2008: The upgraded PTR system continued to operate. The COT replaced three poorly performing extraction wells to increase plume containment. Also in December, COT installed three new extraction wells along the western property boundary of the landfill to provide better containment in that area.

2007: To improve contamination capture and containment, COT contracted a consultant to design upgrades to the existing PTR and incorporate an additional seven extraction wells and one injection well.  The upgraded system became fully operational in December.

2006: In October, COT made modifications to three existing wells (WR-048A, WR-049A and WR-175A) to seal off the lower water bearing zone and prevent contamination from migrating from the upper water bearing zone through these wells into the lower water bearing zone. 

2005: In August, COT installed six new groundwater monitor wells to further characterize the extent of groundwater contamination.

2003: In May, COT began operating a soil vapor extraction system to address high soil gas concentrations. On July 25th, the SWDA was accepted into the Voluntary Remediation Program (VRP) of ADEQ. Due to co-mingling plumes, this general area is currently regulated under two ADEQ programs. All SWDA soil issues will be reviewed and handled by VRP while all groundwater issues are regulated by WQARF.
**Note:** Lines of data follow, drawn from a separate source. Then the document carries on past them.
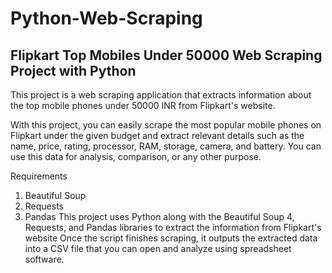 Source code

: # Python-Web-Scraping
## Flipkart Top Mobiles Under 50000 Web Scraping Project with Python
This project is a web scraping application that extracts information about the top mobile phones under 50000 INR from Flipkart's website.

With this project, you can easily scrape the most popular mobile phones on Flipkart under the given budget and extract relevant details such as the name, price, rating, processor, RAM, storage, camera, and battery. You can use this data for analysis, comparison, or any other purpose.

Requirements
1. Beautiful Soup 
2. Requests
3. Pandas
This project uses Python along with the Beautiful Soup 4, Requests, and Pandas libraries to extract the information from Flipkart's website
Once the script finishes scraping, it outputs the extracted data into a CSV file that you can open and analyze using spreadsheet software.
2000: In February, COT identified further contamination south of the existing plume while closing out the SWDA.

1999: In March, the PTR facility began operation. Groundwater was pumped from ten extraction wells, treated by air stripping, and contaminants in the air-stripper exhaust were captured by a carbon filter. A portion of the treated water was reinjected into the aquifer by two injection wells and the other portion was used for dust control at the landfill. The system was designed to handle up to 90 gallons per minute.

The site was placed on the WQARF Registry in April with a score of 32 out of a possible 120.  Also in April, COT identified additional contamination while replacing a monitor well for new cell construction to the east of the original remedial system wells. COT addressed the additional contamination by expanding the PTR. In August, landfill gas began to be piped to Tucson Electric Power as an alternative fuel source. The landfill produces enough methane energy to power 4,000 homes. 

1995 - 1997: In April 1995, a letter of determination from ADEQ approved the final RAP which provided for a PTR system. In September 1997, ADEQ approved the conceptual design plan for installation of the treatment system. One year later, COT began construction.  

1994: In September, the FS was submitted to ADEQ analyzing potential remedial strategies for the groundwater contamination.

1991: In October, the RI report from COT revealed a plume of VOC-contaminated groundwater extending northwest approximately one-half mile from the northwest corner of the landfill. The main unlined landfill cell appeared to be the primary source of groundwater contamination. 

1988: In August, VOCs were first detected in two monitor wells along Los Reales Road (the northern boundary of the landfill).

1977 - 1980: Low level hazardous waste was deposited in an approximately four-acre area of the southwestern portion of the landfill called the Southwest Disposal Area (SWDA). This area and the main landfill cell area were unlined.

1967: The Los Reales Landfill, operated by City of Tucson (COT), opened and accepted municipal waste.